Among the entries below, find every line that has "static" and pull it out.
(Records)
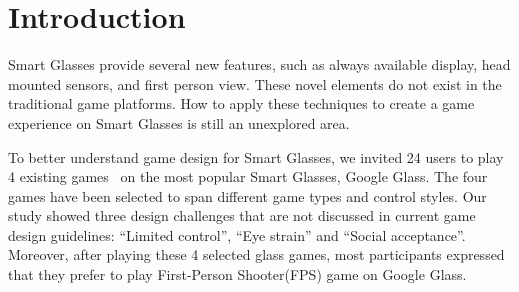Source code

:\documentclass{sig-alternate}
\begin{document}


\section{Introduction}

Smart Glasses provide several new features, such as always available display, head mounted sensors, and first person view. These novel elements do not exist in the traditional game platforms. How to apply these techniques to create a  game experience on Smart Glasses is still an unexplored area.

To better understand game design for Smart Glasses, we invited 24 users to play 4 existing games~\cite{minigame} on the most popular Smart Glasses, Google Glass. The four games have been selected to span different game types and control styles. Our study showed three design challenges that are not discussed in current game design guidelines: ``Limited control'', ``Eye strain'' and ``Social acceptance''. Moreover, after playing these 4 selected glass games, most participants expressed that they prefer to play First-Person Shooter(FPS) game on Google Glass. 

\end{document}

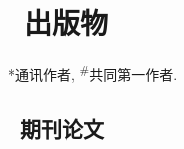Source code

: \newcommand{\Revision}{\textit{返修}}
\newcommand{\Review}{\textit{审稿}}
\newcommand{\Submitted}{\textit{投稿}}
\newcommand{\CS}{*} %
\newcommand{\CF}{\textsuperscript{\#}} %

\section{\texorpdfstring{\faBook\ 出版物}{出版物}}
\CS 通讯作者, \CF 共同第一作者.

\subsection*{\texorpdfstring{\faBook\ 期刊论文}{期刊论文}}
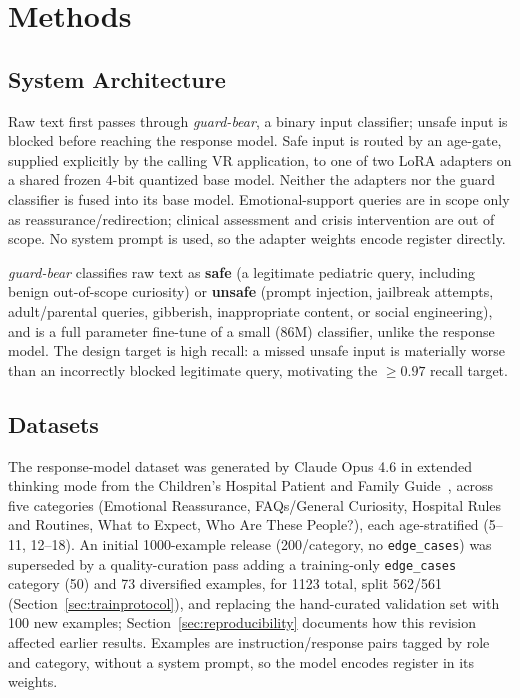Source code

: \documentclass[pdflatex,sn-mathphys-num]{sn-jnl}%
\begin{document}
\section{Methods}\label{sec:methodology}

\subsection{System Architecture}\label{sec:architecture}

Raw text first passes through \textit{guard-bear}, a binary input classifier; unsafe input is blocked before reaching the response model. Safe input is routed by an age-gate, supplied explicitly by the calling VR application, to one of two LoRA adapters on a shared frozen 4-bit quantized base model. Neither the adapters nor the guard classifier is fused into its base model. Emotional-support queries are in scope only as reassurance/redirection; clinical assessment and crisis intervention are out of scope. No system prompt is used, so the adapter weights encode register directly.

\textit{guard-bear} classifies raw text as \textbf{safe} (a legitimate pediatric query, including benign out-of-scope curiosity) or \textbf{unsafe} (prompt injection, jailbreak attempts, adult/parental queries, gibberish, inappropriate content, or social engineering), and is a full parameter fine-tune of a small (86M) classifier, unlike the response model. The design target is high recall: a missed unsafe input is materially worse than an incorrectly blocked legitimate query, motivating the $\geq 0.97$ recall target.

\subsection{Datasets}\label{subsec:responsedataset}

The response-model dataset was generated by Claude Opus 4.6 in extended thinking mode from the Children's Hospital Patient and Family Guide~\cite{hospitalguide}, across five categories (Emotional Reassurance, FAQs/General Curiosity, Hospital Rules and Routines, What to Expect, Who Are These People?), each age-stratified (5--11, 12--18). An initial 1000-example release (200/category, no \texttt{edge\_cases}) was superseded by a quality-curation pass adding a training-only \texttt{edge\_cases} category (50) and 73 diversified examples, for 1123 total, split 562/561 (Section~\ref{sec:trainprotocol}), and replacing the hand-curated validation set with 100 new examples; Section~\ref{sec:reproducibility} documents how this revision affected earlier results. Examples are instruction/response pairs tagged by role and category, without a system prompt, so the model encodes register in its weights.
\end{document}
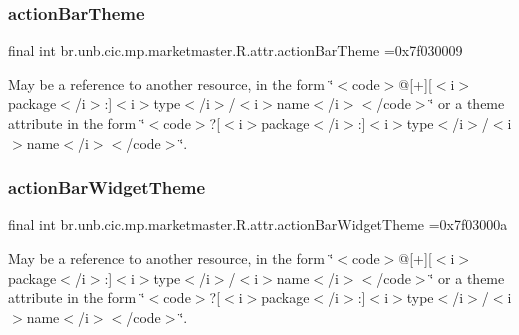 \subsubsection{\texorpdfstring{action\+Bar\+Theme}{actionBarTheme}}
{\footnotesize\ttfamily final int br.\+unb.\+cic.\+mp.\+marketmaster.\+R.\+attr.\+action\+Bar\+Theme =0x7f030009\hspace{0.3cm}{\ttfamily [static]}}

May be a reference to another resource, in the form \char`\"{}$<$code$>$@\mbox{[}+\mbox{]}\mbox{[}$<$i$>$package$<$/i$>$\+:\mbox{]}$<$i$>$type$<$/i$>$/$<$i$>$name$<$/i$>$$<$/code$>$\char`\"{} or a theme attribute in the form \char`\"{}$<$code$>$?\mbox{[}$<$i$>$package$<$/i$>$\+:\mbox{]}$<$i$>$type$<$/i$>$/$<$i$>$name$<$/i$>$$<$/code$>$\char`\"{}. \mbox{\label{classbr_1_1unb_1_1cic_1_1mp_1_1marketmaster_1_1R_1_1attr_ab05bcb33249e96322416c8d47d569507}} 
\subsubsection{\texorpdfstring{action\+Bar\+Widget\+Theme}{actionBarWidgetTheme}}
{\footnotesize\ttfamily final int br.\+unb.\+cic.\+mp.\+marketmaster.\+R.\+attr.\+action\+Bar\+Widget\+Theme =0x7f03000a\hspace{0.3cm}{\ttfamily [static]}}

May be a reference to another resource, in the form \char`\"{}$<$code$>$@\mbox{[}+\mbox{]}\mbox{[}$<$i$>$package$<$/i$>$\+:\mbox{]}$<$i$>$type$<$/i$>$/$<$i$>$name$<$/i$>$$<$/code$>$\char`\"{} or a theme attribute in the form \char`\"{}$<$code$>$?\mbox{[}$<$i$>$package$<$/i$>$\+:\mbox{]}$<$i$>$type$<$/i$>$/$<$i$>$name$<$/i$>$$<$/code$>$\char`\"{}. \mbox{\label{classbr_1_1unb_1_1cic_1_1mp_1_1marketmaster_1_1R_1_1attr_a4946577441d74ba9528ca19abd1d27bb}}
(End Records)
Solution:
{\footnotesize\ttfamily final int br.\+unb.\+cic.\+mp.\+marketmaster.\+R.\+attr.\+action\+Bar\+Theme =0x7f030009\hspace{0.3cm}{\ttfamily [static]}}
{\footnotesize\ttfamily final int br.\+unb.\+cic.\+mp.\+marketmaster.\+R.\+attr.\+action\+Bar\+Widget\+Theme =0x7f03000a\hspace{0.3cm}{\ttfamily [static]}}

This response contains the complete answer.